Friday, September 23, 2011

Court: daughter's dream that father raped her 12 years earlier was inspired by true memories; father convicted of rape

A 26-year-old Israeli woman, living in New York, claimed she had a dream four years earlier, when she was 22-years-old, that prompted her to recall that her father had raped her when she was 10-years-old. It took four years after the purported dream before the woman supposedly summoned the courage to return to Israel and submit a police complaint about her father.

A Tel Aviv court accepted the word of expert witnesses who said that the woman’s dream was inspired by real memories. The court pointed to the fact that she had experienced similar nightmares previously and had told her cousin that she felt her father had “done something to her.” The woman had also expressed discomfort about her relationship with her father and felt disgusted by him, they noted.

Said one expert witness: “The clinical symptoms, personal and interpersonal dynamics and the way the complainant tells the story fit the characteristics of fathers who harm their daughters.”

And that was enough to convict the father of raping his daughter. The father was sentenced to a 12 year prison term on a claim of "he said, she dreamed" rape.

The case in Tel Aviv should trigger painful memories of US parents, especially fathers, stung by the recovered memory craze from the mid-80s to mid-90s when there were thousands of false memory cases across America -- daughters suddenly remembered that their fathers raped them twenty years earlier, when they were toddlers.

One such case involved Katie Spanuello’s daughter, who accused Katie and her husband of abusing her as a child. It turns out the allegations were made only after the daughter had read a book called “The Courage to Heal,” written by feminist poet and creative writing teacher Ellen Bass and incest survivor Laura Davis, which encouraged women to find the source of their emotional problems by dredging up painful memories of childhood abuse. The problem is, many women dredged up things that never happened. Aside from reading “The Courage to Heal,” according to Katie Spanuello, the daughter made her false claim only after affiliating herself with “militant feminists.” The daughter eventually recanted her claim.  See here.

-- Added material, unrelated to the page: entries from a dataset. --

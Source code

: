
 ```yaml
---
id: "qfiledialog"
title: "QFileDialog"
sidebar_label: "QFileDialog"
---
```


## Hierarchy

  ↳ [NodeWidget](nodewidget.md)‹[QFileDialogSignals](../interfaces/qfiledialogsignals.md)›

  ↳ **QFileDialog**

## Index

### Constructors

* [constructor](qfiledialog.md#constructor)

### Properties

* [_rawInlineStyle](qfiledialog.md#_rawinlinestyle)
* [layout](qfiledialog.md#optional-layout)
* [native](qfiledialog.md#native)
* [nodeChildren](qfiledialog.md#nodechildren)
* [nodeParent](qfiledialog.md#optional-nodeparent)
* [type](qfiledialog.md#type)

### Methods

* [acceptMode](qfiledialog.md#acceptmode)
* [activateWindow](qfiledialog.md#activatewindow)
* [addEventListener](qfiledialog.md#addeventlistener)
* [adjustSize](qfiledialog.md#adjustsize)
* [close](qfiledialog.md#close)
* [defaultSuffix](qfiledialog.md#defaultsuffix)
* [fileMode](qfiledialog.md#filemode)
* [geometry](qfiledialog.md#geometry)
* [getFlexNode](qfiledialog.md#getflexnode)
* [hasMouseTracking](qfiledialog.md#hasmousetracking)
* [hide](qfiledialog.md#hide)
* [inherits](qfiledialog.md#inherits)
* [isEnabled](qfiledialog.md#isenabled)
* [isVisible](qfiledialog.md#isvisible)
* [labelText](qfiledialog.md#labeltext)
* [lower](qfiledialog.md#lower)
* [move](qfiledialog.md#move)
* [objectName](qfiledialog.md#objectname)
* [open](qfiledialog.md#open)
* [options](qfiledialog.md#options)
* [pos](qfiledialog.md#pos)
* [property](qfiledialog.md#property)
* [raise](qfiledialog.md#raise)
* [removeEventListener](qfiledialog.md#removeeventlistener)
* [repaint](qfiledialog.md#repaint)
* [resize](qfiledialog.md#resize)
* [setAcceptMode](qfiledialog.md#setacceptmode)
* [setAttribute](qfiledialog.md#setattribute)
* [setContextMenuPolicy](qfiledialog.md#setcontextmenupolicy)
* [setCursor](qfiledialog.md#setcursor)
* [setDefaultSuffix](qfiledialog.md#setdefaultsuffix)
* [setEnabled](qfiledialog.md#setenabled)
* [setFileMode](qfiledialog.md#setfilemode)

Many of the cases took on a lurid, sensational quality involving satanic rituals, with wild, far-fetched allegations that were accepted at face value for no reason other than the fact that a child uttered them.

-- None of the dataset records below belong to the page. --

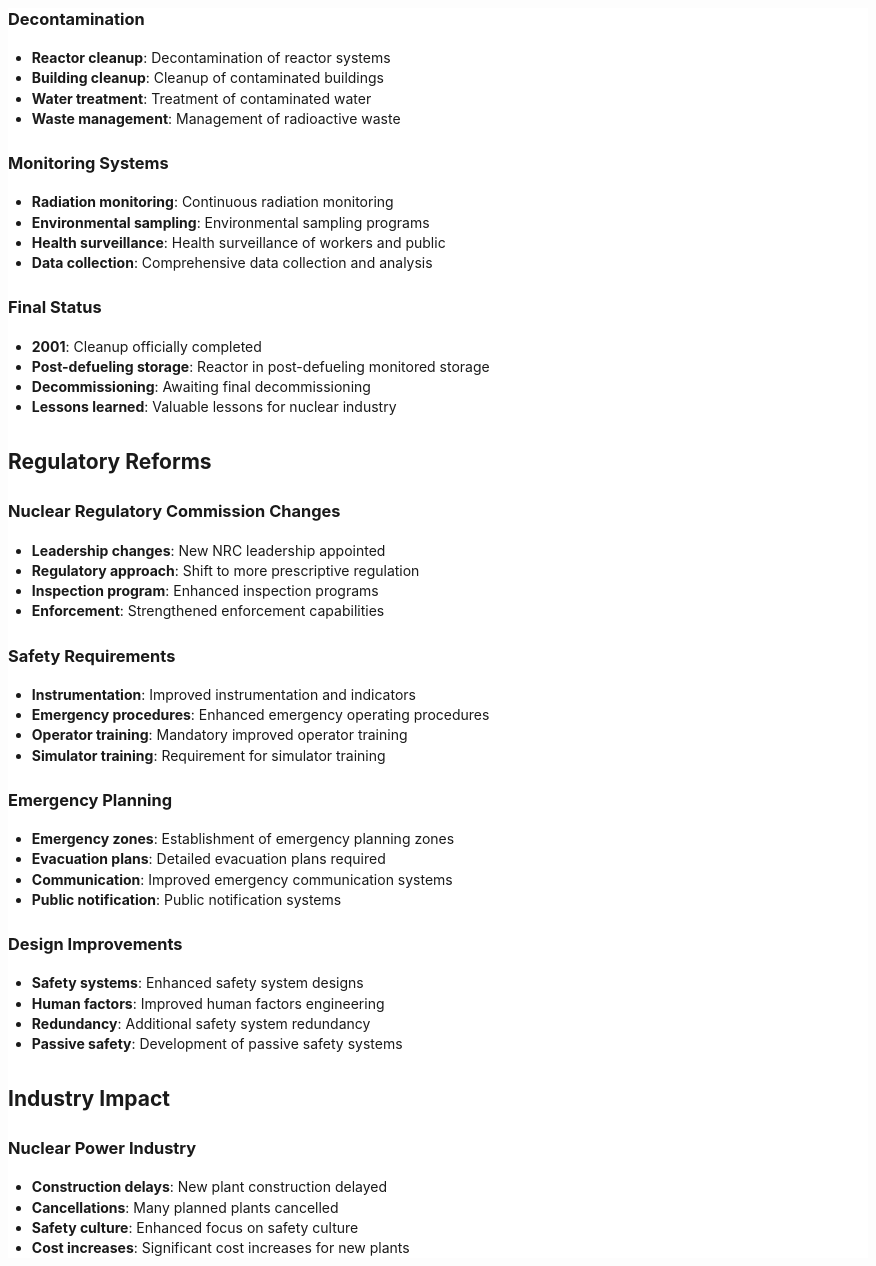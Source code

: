 ### Decontamination
- **Reactor cleanup**: Decontamination of reactor systems
- **Building cleanup**: Cleanup of contaminated buildings
- **Water treatment**: Treatment of contaminated water
- **Waste management**: Management of radioactive waste

### Monitoring Systems
- **Radiation monitoring**: Continuous radiation monitoring
- **Environmental sampling**: Environmental sampling programs
- **Health surveillance**: Health surveillance of workers and public
- **Data collection**: Comprehensive data collection and analysis

### Final Status
- **2001**: Cleanup officially completed
- **Post-defueling storage**: Reactor in post-defueling monitored storage
- **Decommissioning**: Awaiting final decommissioning
- **Lessons learned**: Valuable lessons for nuclear industry

## Regulatory Reforms

### Nuclear Regulatory Commission Changes
- **Leadership changes**: New NRC leadership appointed
- **Regulatory approach**: Shift to more prescriptive regulation
- **Inspection program**: Enhanced inspection programs
- **Enforcement**: Strengthened enforcement capabilities

### Safety Requirements
- **Instrumentation**: Improved instrumentation and indicators
- **Emergency procedures**: Enhanced emergency operating procedures
- **Operator training**: Mandatory improved operator training
- **Simulator training**: Requirement for simulator training

### Emergency Planning
- **Emergency zones**: Establishment of emergency planning zones
- **Evacuation plans**: Detailed evacuation plans required
- **Communication**: Improved emergency communication systems
- **Public notification**: Public notification systems

### Design Improvements
- **Safety systems**: Enhanced safety system designs
- **Human factors**: Improved human factors engineering
- **Redundancy**: Additional safety system redundancy
- **Passive safety**: Development of passive safety systems

## Industry Impact

### Nuclear Power Industry
- **Construction delays**: New plant construction delayed
- **Cancellations**: Many planned plants cancelled
- **Safety culture**: Enhanced focus on safety culture
- **Cost increases**: Significant cost increases for new plants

In Friedman v. Rehal, No. 08-0297 (2d Cir. filed August 16, 2010), the Second Circuit Court of Appeals explained: “Overall, at least seventy-two individuals were convicted in nearly a dozen major child sex abuse and satanic ritual prosecutions between 1984 and 1995, although almost all the convictions have since been reversed. . . . Some defendants, fearing trial, pled guilty or ‘no contest’ to impossible acts of ritualistic abuse, and in some cases they provided detailed confessions in exchange for immunity or generous plea bargains. . . . . Many have described these widespread prosecutions as a modern-day ‘witch hunt.’

“These prosecutions were largely based on memories that alleged victims ‘recovered’ through suggestive memory recovery tactics . . . . Indeed, the dramatic increase in conspiratorial charges of child sexual abuse has been traced to a relatively small group of clinical psychologists who supported the psychoanalytic notion of ‘repressed memories’ and encouraged patients to employ extensive ‘memory recovery procedures’ to ‘break through the barrier of repression and bring memories into conscious awareness.’”

Although mothers were not spared from the daggers of their daughters’ lies in false memory cases, fathers, and their penises, were, and still are, the primary targets of repressed memories.

While it might seem other-worldly that we would permit witch doctors to determine whether men languish behind bars in sometimes inhumane prisons for many years, when it comes to men and sex crime allegations, no “science” is too bizarre, primitive, or inhumane. It’s for that reason that penile plethysmograph testing, a sort a junk science polygraph of penises, and “masturbatory satiation” sessions, are often used as a basis to decide whether men and boys convicted of sex offenses should be released from custody.

I have a better idea to decide the fate of a man accused of a sex offense: bind his hands and feet, and throw him in a lake. If he floats, he’s guilty.